Exercise objective: Check the entries below for lines with "have"; report only how many there are.
++++ Records supplied ++++
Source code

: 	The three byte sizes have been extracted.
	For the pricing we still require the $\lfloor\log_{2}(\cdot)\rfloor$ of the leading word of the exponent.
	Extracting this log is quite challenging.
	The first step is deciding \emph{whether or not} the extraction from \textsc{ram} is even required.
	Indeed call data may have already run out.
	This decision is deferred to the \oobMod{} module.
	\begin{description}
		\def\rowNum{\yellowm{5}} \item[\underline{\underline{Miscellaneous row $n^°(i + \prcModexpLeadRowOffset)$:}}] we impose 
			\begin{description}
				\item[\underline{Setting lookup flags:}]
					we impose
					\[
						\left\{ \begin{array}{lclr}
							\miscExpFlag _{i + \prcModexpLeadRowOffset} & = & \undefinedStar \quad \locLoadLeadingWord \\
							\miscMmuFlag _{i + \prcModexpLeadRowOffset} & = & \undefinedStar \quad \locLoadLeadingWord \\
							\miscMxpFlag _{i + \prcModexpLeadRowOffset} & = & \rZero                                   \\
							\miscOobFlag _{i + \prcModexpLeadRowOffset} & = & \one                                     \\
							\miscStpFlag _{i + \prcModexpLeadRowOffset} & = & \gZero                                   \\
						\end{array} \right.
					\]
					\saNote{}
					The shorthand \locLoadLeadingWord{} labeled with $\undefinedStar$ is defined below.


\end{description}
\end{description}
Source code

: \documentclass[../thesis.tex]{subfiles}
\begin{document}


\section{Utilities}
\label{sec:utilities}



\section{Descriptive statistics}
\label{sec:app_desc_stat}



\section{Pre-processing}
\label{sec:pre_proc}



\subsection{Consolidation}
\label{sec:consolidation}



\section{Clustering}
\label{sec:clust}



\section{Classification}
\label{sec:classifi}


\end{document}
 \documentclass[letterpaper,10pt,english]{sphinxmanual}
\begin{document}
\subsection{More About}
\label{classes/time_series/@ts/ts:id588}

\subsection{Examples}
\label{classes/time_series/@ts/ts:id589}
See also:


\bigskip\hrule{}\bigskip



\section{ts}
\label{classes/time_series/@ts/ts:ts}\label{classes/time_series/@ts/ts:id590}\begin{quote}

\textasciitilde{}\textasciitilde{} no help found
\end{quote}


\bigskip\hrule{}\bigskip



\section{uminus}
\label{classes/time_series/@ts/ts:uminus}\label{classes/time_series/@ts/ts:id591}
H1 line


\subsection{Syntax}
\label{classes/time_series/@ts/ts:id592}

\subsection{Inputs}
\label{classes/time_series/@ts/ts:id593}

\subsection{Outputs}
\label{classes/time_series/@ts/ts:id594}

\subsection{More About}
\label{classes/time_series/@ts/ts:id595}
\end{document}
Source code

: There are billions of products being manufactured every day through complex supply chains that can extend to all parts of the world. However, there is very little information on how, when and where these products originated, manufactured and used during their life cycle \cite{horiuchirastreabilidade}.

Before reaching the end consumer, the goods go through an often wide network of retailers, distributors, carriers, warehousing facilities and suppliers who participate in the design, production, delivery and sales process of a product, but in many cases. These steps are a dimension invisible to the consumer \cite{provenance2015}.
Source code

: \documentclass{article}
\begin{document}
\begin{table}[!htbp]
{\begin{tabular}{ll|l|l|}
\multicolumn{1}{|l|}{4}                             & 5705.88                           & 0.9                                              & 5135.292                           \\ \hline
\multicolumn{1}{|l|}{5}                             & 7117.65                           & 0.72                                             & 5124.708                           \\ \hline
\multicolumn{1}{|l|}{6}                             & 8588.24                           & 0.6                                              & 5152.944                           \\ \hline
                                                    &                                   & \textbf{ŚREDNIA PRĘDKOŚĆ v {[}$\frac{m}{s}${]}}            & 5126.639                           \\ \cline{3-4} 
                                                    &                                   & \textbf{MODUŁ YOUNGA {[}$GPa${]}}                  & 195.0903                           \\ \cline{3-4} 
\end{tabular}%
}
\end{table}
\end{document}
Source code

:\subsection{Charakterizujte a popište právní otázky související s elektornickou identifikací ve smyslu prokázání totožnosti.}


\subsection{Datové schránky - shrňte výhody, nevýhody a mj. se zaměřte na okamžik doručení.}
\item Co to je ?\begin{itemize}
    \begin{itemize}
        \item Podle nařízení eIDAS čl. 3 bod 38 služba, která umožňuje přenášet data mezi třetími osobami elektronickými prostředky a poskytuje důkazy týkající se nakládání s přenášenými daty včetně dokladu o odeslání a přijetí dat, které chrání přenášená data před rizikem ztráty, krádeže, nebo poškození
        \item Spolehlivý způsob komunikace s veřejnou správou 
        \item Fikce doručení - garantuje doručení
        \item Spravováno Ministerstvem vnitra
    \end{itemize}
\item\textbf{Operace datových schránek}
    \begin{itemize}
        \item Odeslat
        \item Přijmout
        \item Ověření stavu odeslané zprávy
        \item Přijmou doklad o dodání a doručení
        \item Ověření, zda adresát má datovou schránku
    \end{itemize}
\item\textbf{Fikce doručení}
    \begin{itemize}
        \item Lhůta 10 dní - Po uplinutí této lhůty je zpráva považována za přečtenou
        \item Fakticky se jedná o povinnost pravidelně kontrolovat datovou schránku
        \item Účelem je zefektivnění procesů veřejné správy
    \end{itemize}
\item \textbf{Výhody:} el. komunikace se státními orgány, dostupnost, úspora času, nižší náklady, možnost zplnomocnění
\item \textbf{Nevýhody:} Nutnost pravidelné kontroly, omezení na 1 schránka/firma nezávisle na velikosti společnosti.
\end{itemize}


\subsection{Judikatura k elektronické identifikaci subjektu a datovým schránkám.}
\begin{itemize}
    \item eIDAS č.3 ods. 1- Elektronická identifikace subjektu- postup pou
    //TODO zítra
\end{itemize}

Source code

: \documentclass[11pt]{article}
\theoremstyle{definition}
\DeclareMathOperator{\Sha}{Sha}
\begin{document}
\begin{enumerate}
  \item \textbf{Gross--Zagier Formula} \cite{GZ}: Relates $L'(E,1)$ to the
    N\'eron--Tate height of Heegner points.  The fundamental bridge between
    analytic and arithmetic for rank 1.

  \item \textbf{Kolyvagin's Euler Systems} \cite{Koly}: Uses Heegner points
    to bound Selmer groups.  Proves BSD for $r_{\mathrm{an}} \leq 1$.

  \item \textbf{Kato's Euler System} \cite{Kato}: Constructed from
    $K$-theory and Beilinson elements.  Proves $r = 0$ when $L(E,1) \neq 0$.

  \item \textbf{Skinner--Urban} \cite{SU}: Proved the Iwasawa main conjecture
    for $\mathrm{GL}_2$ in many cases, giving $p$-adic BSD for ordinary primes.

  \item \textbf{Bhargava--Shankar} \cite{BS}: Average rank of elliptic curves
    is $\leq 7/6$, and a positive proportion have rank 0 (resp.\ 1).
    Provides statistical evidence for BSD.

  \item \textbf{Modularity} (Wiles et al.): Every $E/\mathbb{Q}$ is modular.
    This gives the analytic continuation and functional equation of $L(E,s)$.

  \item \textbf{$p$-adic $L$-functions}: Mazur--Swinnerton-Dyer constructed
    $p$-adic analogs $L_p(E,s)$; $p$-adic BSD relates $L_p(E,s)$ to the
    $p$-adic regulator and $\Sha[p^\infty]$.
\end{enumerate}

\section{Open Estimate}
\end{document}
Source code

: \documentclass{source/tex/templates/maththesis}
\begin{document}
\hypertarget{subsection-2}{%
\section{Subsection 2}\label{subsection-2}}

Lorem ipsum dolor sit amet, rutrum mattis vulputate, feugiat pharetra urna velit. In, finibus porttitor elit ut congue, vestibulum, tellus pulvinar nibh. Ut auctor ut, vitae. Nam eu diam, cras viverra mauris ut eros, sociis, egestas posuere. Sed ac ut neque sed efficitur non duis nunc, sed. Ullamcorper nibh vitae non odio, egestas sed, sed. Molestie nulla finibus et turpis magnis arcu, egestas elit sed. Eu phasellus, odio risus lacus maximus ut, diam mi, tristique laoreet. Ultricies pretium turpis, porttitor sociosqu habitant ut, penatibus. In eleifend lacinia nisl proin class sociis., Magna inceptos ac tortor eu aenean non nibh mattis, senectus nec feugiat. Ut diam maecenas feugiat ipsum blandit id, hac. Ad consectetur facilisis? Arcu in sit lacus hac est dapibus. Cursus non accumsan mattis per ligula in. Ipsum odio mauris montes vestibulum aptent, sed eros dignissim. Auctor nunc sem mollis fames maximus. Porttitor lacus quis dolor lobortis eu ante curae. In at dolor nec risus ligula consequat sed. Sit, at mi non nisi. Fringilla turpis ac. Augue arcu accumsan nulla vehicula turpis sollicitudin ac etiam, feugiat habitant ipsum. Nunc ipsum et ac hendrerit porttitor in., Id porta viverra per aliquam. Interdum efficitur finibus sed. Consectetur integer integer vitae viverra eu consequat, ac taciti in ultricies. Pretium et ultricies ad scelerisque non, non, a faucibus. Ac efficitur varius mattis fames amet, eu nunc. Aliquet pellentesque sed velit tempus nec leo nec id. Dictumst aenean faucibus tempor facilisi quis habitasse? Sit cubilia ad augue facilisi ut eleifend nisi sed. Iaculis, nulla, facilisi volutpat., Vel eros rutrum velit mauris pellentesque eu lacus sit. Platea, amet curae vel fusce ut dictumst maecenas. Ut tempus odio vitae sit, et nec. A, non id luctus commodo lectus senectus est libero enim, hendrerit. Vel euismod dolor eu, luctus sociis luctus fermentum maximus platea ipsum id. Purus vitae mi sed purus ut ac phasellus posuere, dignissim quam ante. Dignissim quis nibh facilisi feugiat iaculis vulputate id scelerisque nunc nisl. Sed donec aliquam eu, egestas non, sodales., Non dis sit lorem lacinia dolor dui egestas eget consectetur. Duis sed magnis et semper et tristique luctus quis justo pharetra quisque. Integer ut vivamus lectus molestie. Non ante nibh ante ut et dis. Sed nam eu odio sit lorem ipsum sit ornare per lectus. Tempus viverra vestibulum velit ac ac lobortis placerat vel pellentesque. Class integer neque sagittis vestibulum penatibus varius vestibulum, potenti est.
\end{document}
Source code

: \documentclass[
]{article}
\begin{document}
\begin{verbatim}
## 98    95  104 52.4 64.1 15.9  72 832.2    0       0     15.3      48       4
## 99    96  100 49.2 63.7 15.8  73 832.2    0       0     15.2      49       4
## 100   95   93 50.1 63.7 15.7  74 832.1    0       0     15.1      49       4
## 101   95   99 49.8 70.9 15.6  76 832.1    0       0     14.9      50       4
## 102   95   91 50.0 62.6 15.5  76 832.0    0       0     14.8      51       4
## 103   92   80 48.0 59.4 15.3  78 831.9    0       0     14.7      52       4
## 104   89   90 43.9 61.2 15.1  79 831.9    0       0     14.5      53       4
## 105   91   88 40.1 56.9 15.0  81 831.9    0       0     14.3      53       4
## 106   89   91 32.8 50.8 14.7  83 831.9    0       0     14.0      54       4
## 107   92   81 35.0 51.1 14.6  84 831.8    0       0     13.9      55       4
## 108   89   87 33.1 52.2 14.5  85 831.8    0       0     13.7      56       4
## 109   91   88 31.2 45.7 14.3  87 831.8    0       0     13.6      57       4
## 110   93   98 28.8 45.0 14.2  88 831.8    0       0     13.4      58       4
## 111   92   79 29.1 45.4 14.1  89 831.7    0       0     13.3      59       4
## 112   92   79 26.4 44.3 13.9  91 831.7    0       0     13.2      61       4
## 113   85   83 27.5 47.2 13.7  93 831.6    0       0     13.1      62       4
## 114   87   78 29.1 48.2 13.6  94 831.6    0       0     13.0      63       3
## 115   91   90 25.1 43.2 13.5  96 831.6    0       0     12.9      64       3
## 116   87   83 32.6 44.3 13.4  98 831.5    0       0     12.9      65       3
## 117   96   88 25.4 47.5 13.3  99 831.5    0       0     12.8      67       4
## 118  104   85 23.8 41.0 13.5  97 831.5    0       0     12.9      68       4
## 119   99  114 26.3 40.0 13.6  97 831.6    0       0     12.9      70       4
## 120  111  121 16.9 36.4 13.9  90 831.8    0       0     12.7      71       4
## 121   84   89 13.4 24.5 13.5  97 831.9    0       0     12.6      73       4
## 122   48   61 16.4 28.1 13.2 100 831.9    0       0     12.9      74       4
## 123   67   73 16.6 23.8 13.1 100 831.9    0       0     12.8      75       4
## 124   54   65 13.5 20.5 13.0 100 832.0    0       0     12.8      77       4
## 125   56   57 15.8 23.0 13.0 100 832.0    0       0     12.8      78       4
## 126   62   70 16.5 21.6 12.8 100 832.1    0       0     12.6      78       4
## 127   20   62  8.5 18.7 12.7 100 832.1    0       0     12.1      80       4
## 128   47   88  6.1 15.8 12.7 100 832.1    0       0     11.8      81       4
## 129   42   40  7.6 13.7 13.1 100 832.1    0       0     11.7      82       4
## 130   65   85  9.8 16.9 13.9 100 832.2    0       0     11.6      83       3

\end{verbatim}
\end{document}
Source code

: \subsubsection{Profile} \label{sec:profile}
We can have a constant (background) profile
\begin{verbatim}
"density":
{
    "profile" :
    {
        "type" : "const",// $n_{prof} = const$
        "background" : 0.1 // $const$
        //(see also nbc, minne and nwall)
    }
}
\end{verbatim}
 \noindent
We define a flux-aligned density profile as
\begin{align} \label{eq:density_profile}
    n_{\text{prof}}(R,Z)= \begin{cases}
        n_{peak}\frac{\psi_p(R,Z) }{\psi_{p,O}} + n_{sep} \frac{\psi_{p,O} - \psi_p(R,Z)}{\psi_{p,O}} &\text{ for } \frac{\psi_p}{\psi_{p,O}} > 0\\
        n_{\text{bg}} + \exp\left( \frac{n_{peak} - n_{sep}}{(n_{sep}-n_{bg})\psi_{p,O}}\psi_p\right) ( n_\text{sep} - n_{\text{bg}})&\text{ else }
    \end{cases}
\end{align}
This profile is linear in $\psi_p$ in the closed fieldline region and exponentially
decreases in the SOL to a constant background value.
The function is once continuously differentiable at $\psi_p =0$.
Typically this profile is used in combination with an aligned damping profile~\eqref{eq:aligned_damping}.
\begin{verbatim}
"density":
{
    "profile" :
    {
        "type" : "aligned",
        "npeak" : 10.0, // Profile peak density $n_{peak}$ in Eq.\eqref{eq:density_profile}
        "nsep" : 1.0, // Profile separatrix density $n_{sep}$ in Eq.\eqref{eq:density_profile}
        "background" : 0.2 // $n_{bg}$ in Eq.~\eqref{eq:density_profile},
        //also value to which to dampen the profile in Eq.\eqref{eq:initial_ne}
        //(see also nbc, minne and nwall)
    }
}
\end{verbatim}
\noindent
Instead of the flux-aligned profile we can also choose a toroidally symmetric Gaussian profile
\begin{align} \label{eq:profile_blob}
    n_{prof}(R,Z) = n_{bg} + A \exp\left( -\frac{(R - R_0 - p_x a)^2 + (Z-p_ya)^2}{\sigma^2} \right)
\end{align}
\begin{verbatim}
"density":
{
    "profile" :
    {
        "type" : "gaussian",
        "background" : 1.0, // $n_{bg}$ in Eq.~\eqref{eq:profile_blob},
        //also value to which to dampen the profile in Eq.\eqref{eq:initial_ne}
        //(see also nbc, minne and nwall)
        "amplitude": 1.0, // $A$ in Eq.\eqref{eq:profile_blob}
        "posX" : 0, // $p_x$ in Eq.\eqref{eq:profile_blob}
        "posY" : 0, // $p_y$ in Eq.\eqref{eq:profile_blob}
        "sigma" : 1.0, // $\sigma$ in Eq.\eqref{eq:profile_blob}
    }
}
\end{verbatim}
++++
Answer for the task: 4